If the ’’teacher’’ seemed to have doubts, the organisers would ask him to continue by saying that the punishment was necessary for the experiment. In addition, the ’’teacher’’ was assured that the ’’student’’ did not receive serious injuries.

The results showed that a majority of the ’’teachers’’ (26 out of 40) proceeded to use the maximum voltage (450 V) until the organisers ordered an end to the experiment.

The experiment appear to show that completely normal adults are ready to harm others if ordered to by those in authority.

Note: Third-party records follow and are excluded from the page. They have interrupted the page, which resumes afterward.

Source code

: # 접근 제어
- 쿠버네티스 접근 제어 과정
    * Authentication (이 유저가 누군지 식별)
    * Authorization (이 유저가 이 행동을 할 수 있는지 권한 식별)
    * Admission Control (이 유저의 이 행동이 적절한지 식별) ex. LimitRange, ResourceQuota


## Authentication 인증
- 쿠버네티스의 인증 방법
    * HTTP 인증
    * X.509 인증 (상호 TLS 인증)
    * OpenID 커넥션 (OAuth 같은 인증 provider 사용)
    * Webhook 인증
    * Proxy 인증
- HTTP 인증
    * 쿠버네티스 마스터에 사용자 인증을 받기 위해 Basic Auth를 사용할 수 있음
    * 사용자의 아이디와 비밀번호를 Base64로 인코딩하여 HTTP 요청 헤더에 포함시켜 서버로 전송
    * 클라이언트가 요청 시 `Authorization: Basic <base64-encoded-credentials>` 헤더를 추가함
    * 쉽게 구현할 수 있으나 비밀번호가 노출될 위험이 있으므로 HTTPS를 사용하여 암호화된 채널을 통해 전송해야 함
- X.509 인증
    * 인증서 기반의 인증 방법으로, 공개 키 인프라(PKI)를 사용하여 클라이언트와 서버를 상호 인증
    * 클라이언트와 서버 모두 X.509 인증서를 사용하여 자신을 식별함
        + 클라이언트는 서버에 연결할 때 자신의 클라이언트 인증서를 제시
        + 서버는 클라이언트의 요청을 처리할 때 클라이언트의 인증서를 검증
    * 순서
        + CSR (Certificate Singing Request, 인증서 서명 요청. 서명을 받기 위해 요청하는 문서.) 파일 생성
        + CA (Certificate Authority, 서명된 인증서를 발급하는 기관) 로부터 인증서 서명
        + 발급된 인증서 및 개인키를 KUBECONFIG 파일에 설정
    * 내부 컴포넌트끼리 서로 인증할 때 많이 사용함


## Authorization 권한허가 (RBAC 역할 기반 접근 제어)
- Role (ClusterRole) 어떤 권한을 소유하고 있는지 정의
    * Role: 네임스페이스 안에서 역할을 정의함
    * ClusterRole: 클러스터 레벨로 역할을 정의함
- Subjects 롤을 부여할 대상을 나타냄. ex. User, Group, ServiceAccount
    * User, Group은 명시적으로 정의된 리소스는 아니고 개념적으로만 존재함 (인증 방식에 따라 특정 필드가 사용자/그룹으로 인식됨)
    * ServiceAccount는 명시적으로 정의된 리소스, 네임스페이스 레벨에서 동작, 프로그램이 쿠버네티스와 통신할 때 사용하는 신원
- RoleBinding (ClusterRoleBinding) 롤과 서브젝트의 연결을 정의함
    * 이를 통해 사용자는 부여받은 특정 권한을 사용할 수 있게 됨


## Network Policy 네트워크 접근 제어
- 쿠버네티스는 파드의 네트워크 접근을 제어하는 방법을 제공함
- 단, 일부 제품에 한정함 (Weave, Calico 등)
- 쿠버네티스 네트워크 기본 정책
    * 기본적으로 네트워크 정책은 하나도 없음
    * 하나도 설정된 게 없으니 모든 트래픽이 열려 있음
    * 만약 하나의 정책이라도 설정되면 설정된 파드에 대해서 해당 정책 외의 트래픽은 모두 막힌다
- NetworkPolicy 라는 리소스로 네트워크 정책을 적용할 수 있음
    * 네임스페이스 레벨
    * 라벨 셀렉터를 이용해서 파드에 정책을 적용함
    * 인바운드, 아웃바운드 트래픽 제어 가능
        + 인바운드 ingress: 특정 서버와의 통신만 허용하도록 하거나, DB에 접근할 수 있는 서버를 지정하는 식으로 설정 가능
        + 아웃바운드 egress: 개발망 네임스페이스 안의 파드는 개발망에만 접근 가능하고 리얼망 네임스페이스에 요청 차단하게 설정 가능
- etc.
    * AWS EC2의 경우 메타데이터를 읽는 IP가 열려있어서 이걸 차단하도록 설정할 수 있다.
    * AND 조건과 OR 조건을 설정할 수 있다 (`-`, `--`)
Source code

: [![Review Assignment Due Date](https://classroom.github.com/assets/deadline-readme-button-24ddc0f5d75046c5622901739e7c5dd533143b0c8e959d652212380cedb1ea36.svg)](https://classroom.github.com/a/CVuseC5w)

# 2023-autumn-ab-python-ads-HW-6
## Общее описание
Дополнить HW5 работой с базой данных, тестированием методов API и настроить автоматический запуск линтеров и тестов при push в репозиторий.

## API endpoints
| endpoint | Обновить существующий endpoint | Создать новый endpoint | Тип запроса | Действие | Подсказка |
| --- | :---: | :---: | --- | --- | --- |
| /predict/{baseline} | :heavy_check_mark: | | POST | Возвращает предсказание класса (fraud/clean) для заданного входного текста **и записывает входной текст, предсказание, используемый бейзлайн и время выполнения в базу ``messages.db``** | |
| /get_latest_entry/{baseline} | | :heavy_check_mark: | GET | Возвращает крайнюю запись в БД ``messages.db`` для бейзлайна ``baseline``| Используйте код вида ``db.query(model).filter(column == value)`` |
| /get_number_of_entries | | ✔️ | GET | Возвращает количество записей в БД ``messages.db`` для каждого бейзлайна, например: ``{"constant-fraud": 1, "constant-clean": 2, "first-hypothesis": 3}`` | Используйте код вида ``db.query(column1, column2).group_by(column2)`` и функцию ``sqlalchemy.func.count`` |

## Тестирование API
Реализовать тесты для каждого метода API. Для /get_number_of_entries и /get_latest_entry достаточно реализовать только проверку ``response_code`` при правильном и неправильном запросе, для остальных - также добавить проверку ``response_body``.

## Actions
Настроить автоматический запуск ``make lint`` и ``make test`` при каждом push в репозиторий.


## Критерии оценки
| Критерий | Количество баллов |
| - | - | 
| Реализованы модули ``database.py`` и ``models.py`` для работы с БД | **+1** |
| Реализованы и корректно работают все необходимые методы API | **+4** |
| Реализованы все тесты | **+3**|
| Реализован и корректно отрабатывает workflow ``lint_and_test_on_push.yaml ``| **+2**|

7.Our beliefs prevent us from objectively perceiving reality

Arthur Ellison, a professor of electrical engineering who likes to joke around, once decided to finish his lecture with a game. He asked a group of volunteers (some of them were his fellow professors) to focus their attention on an iron vase. They had to make the vase levitate by looking at it…And they succeeded. The vase really did seem to float above the table. Allison was not surprised because he helped the vase to ’’levitate’’ with the help of an electromagnet.

The students had no idea about the electromagnet, and their opinions varied. One participant said that he saw some gray substance that helped the vase levitate. Another participant argued that nothing had happened and the vase did not move from its original location.

Both students ’’adjusted’’ what they saw to what they believed.